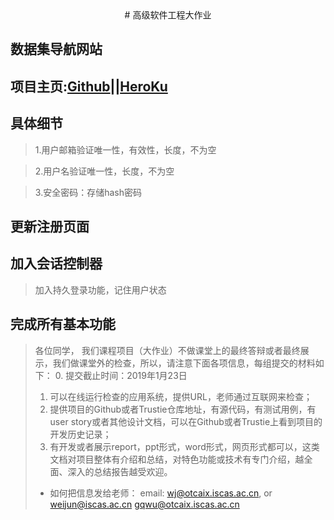  <center># 高级软件工程大作业</center>
 
## 数据集导航网站
## 项目主页:[Github](https://github.com/manllman/- "Github")||[HeroKu](https://bring2d.herokuapp.com/ "HeroKu")
## 具体细节

> 1.用户邮箱验证唯一性，有效性，长度，不为空

> 2.用户名验证唯一性，长度，不为空

> 3.安全密码：存储hash密码

## 更新注册页面


## 加入会话控制器

> 加入持久登录功能，记住用户状态

## 完成所有基本功能

> 各位同学，
> 我们课程项目（大作业）不做课堂上的最终答辩或者最终展示，我们做课堂外的检查，所以，请注意下面各项信息，每组提交的材料如下：
> 0. 提交截止时间：2019年1月23日
> 1. 可以在线运行检查的应用系统，提供URL，老师通过互联网来检查；
> 2. 提供项目的Github或者Trustie仓库地址，有源代码，有测试用例，有user story或者其他设计文档，可以在Github或者Trustie上看到项目的开发历史记录；
> 3. 有开发或者展示report，ppt形式，word形式，网页形式都可以，这类文档对项目整体有介绍和总结，对特色功能或技术有专门介绍，越全面、深入的总结报告越受欢迎。
> * 如何把信息发给老师：
> email: wj@otcaix.iscas.ac.cn,  or    weijun@iscas.ac.cn
            gqwu@otcaix.iscas.ac.cn
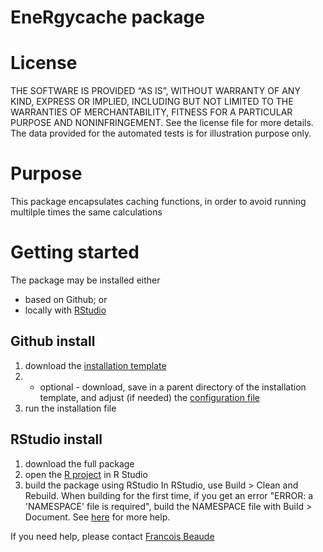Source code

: EneRgycache package
===================

License
========
THE SOFTWARE IS PROVIDED “AS IS”, WITHOUT WARRANTY OF ANY KIND, EXPRESS OR IMPLIED, INCLUDING BUT NOT LIMITED TO THE WARRANTIES OF MERCHANTABILITY, FITNESS FOR A PARTICULAR PURPOSE AND NONINFRINGEMENT. See the license file for more details.
The data provided for the automated tests is for illustration purpose only.

Purpose
=======
This package encapsulates caching functions, in order to avoid running multilple times the same calculations

Getting started
===============
The package may be installed either
* based on Github; or
* locally with [RStudio](https://www.rstudio.com/)

Github install
----------------
1) download the [installation template](util/install/install_package.R)
2) - optional - download, save in a parent directory of the installation template, and adjust (if needed) the [configuration file](util/config/example.yaml)
3) run the installation file


RStudio install
----------------
1) download the full package
2) open the [R project](eneRgycache.Rproj) in R Studio
3) build the package using RStudio
In RStudio, use Build > Clean and Rebuild.
When building for the first time, if you get an error "ERROR: a 'NAMESPACE' file is required", build the NAMESPACE file with Build > Document.
See [here](https://support.rstudio.com/hc/en-us/articles/200486508-Building-Testing-and-Distributing-Packages) for more help.

If you need help, please contact [Francois Beaude](mailto:Francois.Beaude@gmail.com)
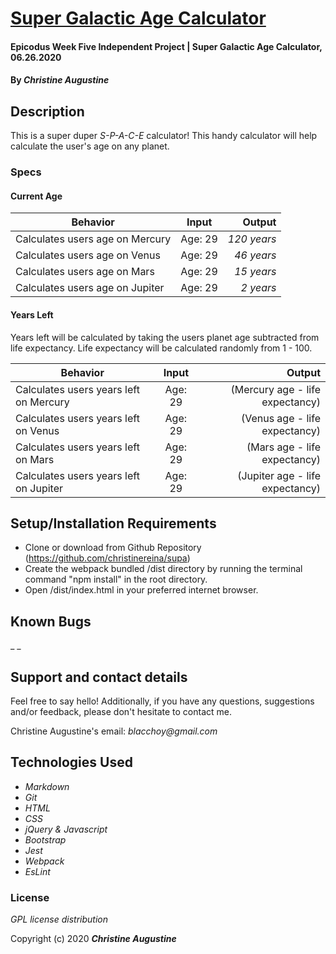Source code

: # [Super Galactic Age Calculator]()

#### Epicodus Week Five Independent Project | Super Galactic Age Calculator, 06.26.2020

#### By _**Christine Augustine**_

## Description


This is a super duper *S-P-A-C-E* calculator! This handy calculator will help calculate the user's age on any planet. 

### Specs

#### Current Age

| Behavior       | Input         | Output  |
| ------------- |:-------------:| -----:|
| Calculates users age on Mercury | Age: 29 | *120 years*|
| Calculates users age on Venus | Age: 29 | *46 years*|
| Calculates users age on Mars   | Age: 29 | *15 years* |
| Calculates users age on Jupiter | Age: 29 | *2 years* |

#### Years Left 

Years left will be calculated by taking the users planet age subtracted from life expectancy. Life expectancy will be calculated randomly from 1 - 100.

| Behavior       | Input         | Output  |
| ------------- |:-------------:| -----:|
| Calculates users years left on Mercury | Age: 29 | (Mercury age - life expectancy)|
| Calculates users years left on Venus | Age: 29 | (Venus age - life expectancy)|
| Calculates users years left on Mars  | Age: 29 |(Mars age - life expectancy)|
| Calculates users years left on Jupiter | Age: 29 | (Jupiter age - life expectancy) |

## Setup/Installation Requirements

* Clone or download from Github Repository (https://github.com/christinereina/supa)
* Create the webpack bundled /dist directory by running the terminal command "npm install" in the root directory.
* Open /dist/index.html in your preferred internet browser.

## Known Bugs

_ _

## Support and contact details

Feel free to say hello! Additionally, if you have any questions, suggestions and/or feedback, please don't hesitate to contact me.

Christine Augustine's email:
_blacchoy@gmail.com_

## Technologies Used

* _Markdown_
* _Git_
* _HTML_
* _CSS_
* _jQuery & Javascript_
* _Bootstrap_  
* _Jest_
* _Webpack_
* _EsLint_

### License

*GPL license distribution*

Copyright (c) 2020 **_Christine Augustine_**
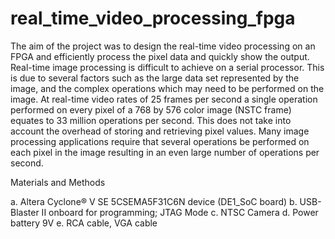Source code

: # real_time_video_processing_fpga

The aim of the project was to design the real-time video processing on an FPGA and efficiently process the pixel data and quickly show the output. Real-time image processing is difficult to achieve on a serial processor. This is due to several factors such as the large data set represented by the image, and the complex operations which may need to be performed on the image. At real-time video rates of 25 frames per second a single operation performed on every pixel of a 768 by 576 color image (NSTC frame) equates to 33 million operations per second. This does not take into account the overhead of storing and retrieving pixel values. Many image processing applications require that several operations be performed on each pixel in the image resulting in an even large number of operations per second.

Materials and Methods

a. Altera Cyclone® V SE 5CSEMA5F31C6N device (DE1_SoC board)
b. USB-Blaster II onboard for programming; JTAG Mode
c. NTSC Camera
d. Power battery 9V
e. RCA cable, VGA cable
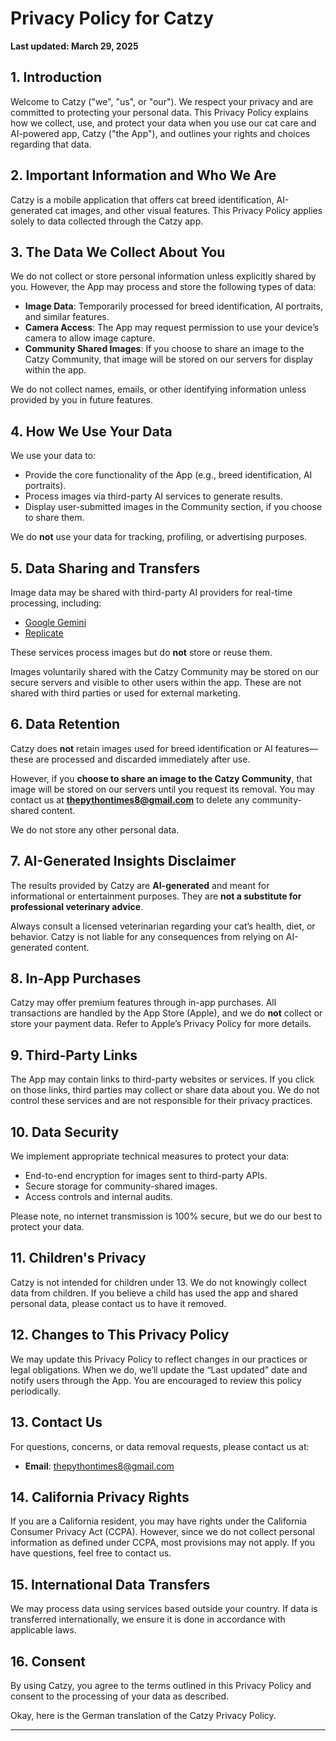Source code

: # Privacy Policy for Catzy

**Last updated: March 29, 2025**

## 1. Introduction

Welcome to Catzy ("we", "us", or "our"). We respect your privacy and are committed to protecting your personal data. This Privacy Policy explains how we collect, use, and protect your data when you use our cat care and AI-powered app, Catzy ("the App"), and outlines your rights and choices regarding that data.

## 2. Important Information and Who We Are

Catzy is a mobile application that offers cat breed identification, AI-generated cat images, and other visual features. This Privacy Policy applies solely to data collected through the Catzy app.

## 3. The Data We Collect About You

We do not collect or store personal information unless explicitly shared by you. However, the App may process and store the following types of data:

- **Image Data**: Temporarily processed for breed identification, AI portraits, and similar features.
- **Camera Access**: The App may request permission to use your device’s camera to allow image capture.
- **Community Shared Images**: If you choose to share an image to the Catzy Community, that image will be stored on our servers for display within the app.
  
We do not collect names, emails, or other identifying information unless provided by you in future features.

## 4. How We Use Your Data

We use your data to:

- Provide the core functionality of the App (e.g., breed identification, AI portraits).
- Process images via third-party AI services to generate results.
- Display user-submitted images in the Community section, if you choose to share them.
  
We do **not** use your data for tracking, profiling, or advertising purposes.

## 5. Data Sharing and Transfers

Image data may be shared with third-party AI providers for real-time processing, including:

- [Google Gemini](https://www.gemini.com/legal/privacy-policy)
- [Replicate](https://replicate.com/privacy)

These services process images but do **not** store or reuse them.

Images voluntarily shared with the Catzy Community may be stored on our secure servers and visible to other users within the app. These are not shared with third parties or used for external marketing.

## 6. Data Retention

Catzy does **not** retain images used for breed identification or AI features—these are processed and discarded immediately after use.

However, if you **choose to share an image to the Catzy Community**, that image will be stored on our servers until you request its removal. You may contact us at **thepythontimes8@gmail.com** to delete any community-shared content.

We do not store any other personal data.

## 7. AI-Generated Insights Disclaimer

The results provided by Catzy are **AI-generated** and meant for informational or entertainment purposes. They are **not a substitute for professional veterinary advice**.

Always consult a licensed veterinarian regarding your cat’s health, diet, or behavior. Catzy is not liable for any consequences from relying on AI-generated content.

## 8. In-App Purchases

Catzy may offer premium features through in-app purchases. All transactions are handled by the App Store (Apple), and we do **not** collect or store your payment data. Refer to Apple’s Privacy Policy for more details.

## 9. Third-Party Links

The App may contain links to third-party websites or services. If you click on those links, third parties may collect or share data about you. We do not control these services and are not responsible for their privacy practices.

## 10. Data Security

We implement appropriate technical measures to protect your data:

- End-to-end encryption for images sent to third-party APIs.
- Secure storage for community-shared images.
- Access controls and internal audits.

Please note, no internet transmission is 100% secure, but we do our best to protect your data.

## 11. Children's Privacy

Catzy is not intended for children under 13. We do not knowingly collect data from children. If you believe a child has used the app and shared personal data, please contact us to have it removed.

## 12. Changes to This Privacy Policy

We may update this Privacy Policy to reflect changes in our practices or legal obligations. When we do, we’ll update the “Last updated” date and notify users through the App. You are encouraged to review this policy periodically.

## 13. Contact Us

For questions, concerns, or data removal requests, please contact us at:

- **Email**: thepythontimes8@gmail.com

## 14. California Privacy Rights

If you are a California resident, you may have rights under the California Consumer Privacy Act (CCPA). However, since we do not collect personal information as defined under CCPA, most provisions may not apply. If you have questions, feel free to contact us.

## 15. International Data Transfers

We may process data using services based outside your country. If data is transferred internationally, we ensure it is done in accordance with applicable laws.

## 16. Consent

By using Catzy, you agree to the terms outlined in this Privacy Policy and consent to the processing of your data as described.



Okay, here is the German translation of the Catzy Privacy Policy.

---
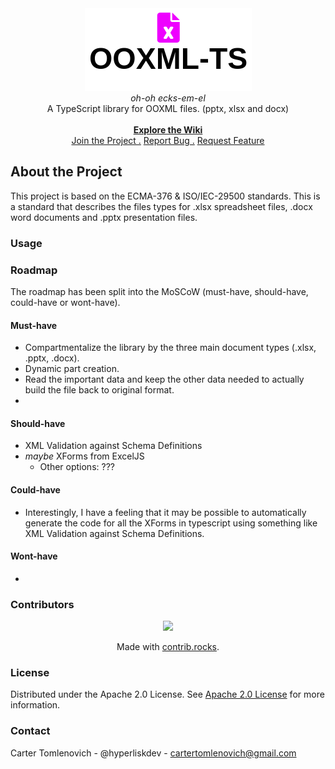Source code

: <div align="center">
    <img src="./assets/imgs/ooxml-logo.png" alt="project logo"/> <br/>
    <i>oh-oh ecks-em-el</i> <br>
    A TypeScript library for OOXML files. (pptx, xlsx and docx) <br/> <br/>
    <a href="https://github.com/hyperliskdev/ooxml-ts/wiki"><b>Explore the Wiki </b></a> <br/>
     <a href="https://github.com/hyperliskdev/ooxml-ts/wiki/Developer-Guide">Join the Project .</a> <a href="https://github.com/hyperliskdev/ooxml-ts/issues/new?assignees=&labels=&projects=&template=bug_report.md&title=">Report Bug .</a> <a href="https://github.com/hyperliskdev/ooxml-ts/issues/new?assignees=&labels=&projects=&template=feature_request.md&title=">Request Feature</a> </p>
</div>


## About the Project

This project is based on the ECMA-376 & ISO/IEC-29500 standards. This is a standard that describes the files types for .xlsx spreadsheet files, .docx word documents and .pptx presentation files.

### Usage


### Roadmap

The roadmap has been split into the MoSCoW (must-have, should-have, could-have or wont-have).

#### Must-have

- Compartmentalize the library by the three main document types (.xlsx, .pptx, .docx).
- Dynamic part creation.
- Read the important data and keep the other data needed to actually build the file back to original format.
- 

#### Should-have

- XML Validation against Schema Definitions
- *maybe* XForms from ExcelJS
  - Other options: ???

#### Could-have

- Interestingly, I have a feeling that it may be possible to automatically generate the code for all the XForms in typescript using something like XML Validation against Schema Definitions.


#### Wont-have

- 


### Contributors

<div align="center">
  <a href="https://github.com/hyperliskdev/ooxml-ts/graphs/contributors">
    <img src="https://contrib.rocks/image?repo=hyperliskdev/ooxml-ts" />
  </a>

  Made with [contrib.rocks](https://contrib.rocks).
</div>

### License

Distributed under the Apache 2.0 License. See [Apache 2.0 License](https://opensource.org/license/apache-2-0) for more information.

### Contact

Carter Tomlenovich - @hyperliskdev - cartertomlenovich@gmail.com
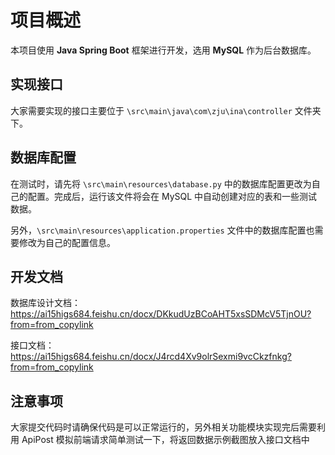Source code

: # 项目概述

本项目使用 **Java Spring Boot** 框架进行开发，选用 **MySQL** 作为后台数据库。

## 实现接口

大家需要实现的接口主要位于 `\src\main\java\com\zju\ina\controller` 文件夹下。

## 数据库配置

在测试时，请先将 `\src\main\resources\database.py` 中的数据库配置更改为自己的配置。完成后，运行该文件将会在 MySQL 中自动创建对应的表和一些测试数据。

另外，`\src\main\resources\application.properties` 文件中的数据库配置也需要修改为自己的配置信息。

## 开发文档

数据库设计文档：https://ai15higs684.feishu.cn/docx/DKkudUzBCoAHT5xsSDMcV5TjnOU?from=from_copylink

接口文档：https://ai15higs684.feishu.cn/docx/J4rcd4Xv9olrSexmi9vcCkzfnkg?from=from_copylink

## 注意事项

大家提交代码时请确保代码是可以正常运行的，另外相关功能模块实现完后需要利用 ApiPost 模拟前端请求简单测试一下，将返回数据示例截图放入接口文档中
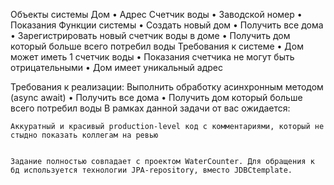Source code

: Объекты системы Дом • Адрес Счетчик воды • Заводской номер • Показания Функции системы • Создать новый дом • Получить все дома • Зарегистрировать новый счетчик воды в доме • Получить дом который больше всего потребил воды Требования к системе • Дом может иметь 1 счетчик воды • Показания счетчика не могут быть отрицательными • Дом имеет уникальный адрес

Требования к реализации: Выполнить обработку асинхронным методом (async await) • Получить все дома • Получить дом который больше всего потребил воды В рамках данной задачи от вас ожидается:

    Аккуратный и красивый production-level код с комментариями, который не стыдно показать коллегам на ревью


    Задание полностью совпадает с проектом WaterCounter. Для обращения к бд используется технологии JPA-repository, вместо JDBCtemplate. 
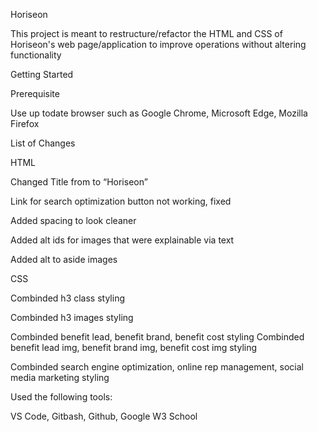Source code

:Horiseon

This project is meant to restructure/refactor the HTML and CSS of Horiseon's web page/application to improve operations without altering functionality


Getting Started

Prerequisite

Use up todate browser such as Google Chrome, Microsoft Edge, Mozilla Firefox

List of Changes

HTML

Changed Title from to “Horiseon”

Link for search optimization button not working, fixed

Added spacing to look cleaner

Added alt ids for images that were explainable via text

Added alt to aside images


CSS

Combinded h3 class styling

Combinded h3 images styling

Combinded benefit lead, benefit brand, benefit cost styling
Combinded benefit lead img, benefit brand img, benefit cost img styling

Combinded search engine optimization, online rep management, social media marketing styling

Used the following tools:

VS Code, 
Gitbash,
Github,
Google
W3 School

::::

Look in the material above for the line with "## About the Project" and the line with "#### Could-have", and transcribe exactly those lines and all lines between them, nothing more.

WRITTEN SOLUTION:
## About the Project

This project is based on the ECMA-376 & ISO/IEC-29500 standards. This is a standard that describes the files types for .xlsx spreadsheet files, .docx word documents and .pptx presentation files.

### Usage


### Roadmap

The roadmap has been split into the MoSCoW (must-have, should-have, could-have or wont-have).

#### Must-have

- Compartmentalize the library by the three main document types (.xlsx, .pptx, .docx).
- Dynamic part creation.
- Read the important data and keep the other data needed to actually build the file back to original format.
- 

#### Should-have

- XML Validation against Schema Definitions
- *maybe* XForms from ExcelJS
  - Other options: ???

#### Could-have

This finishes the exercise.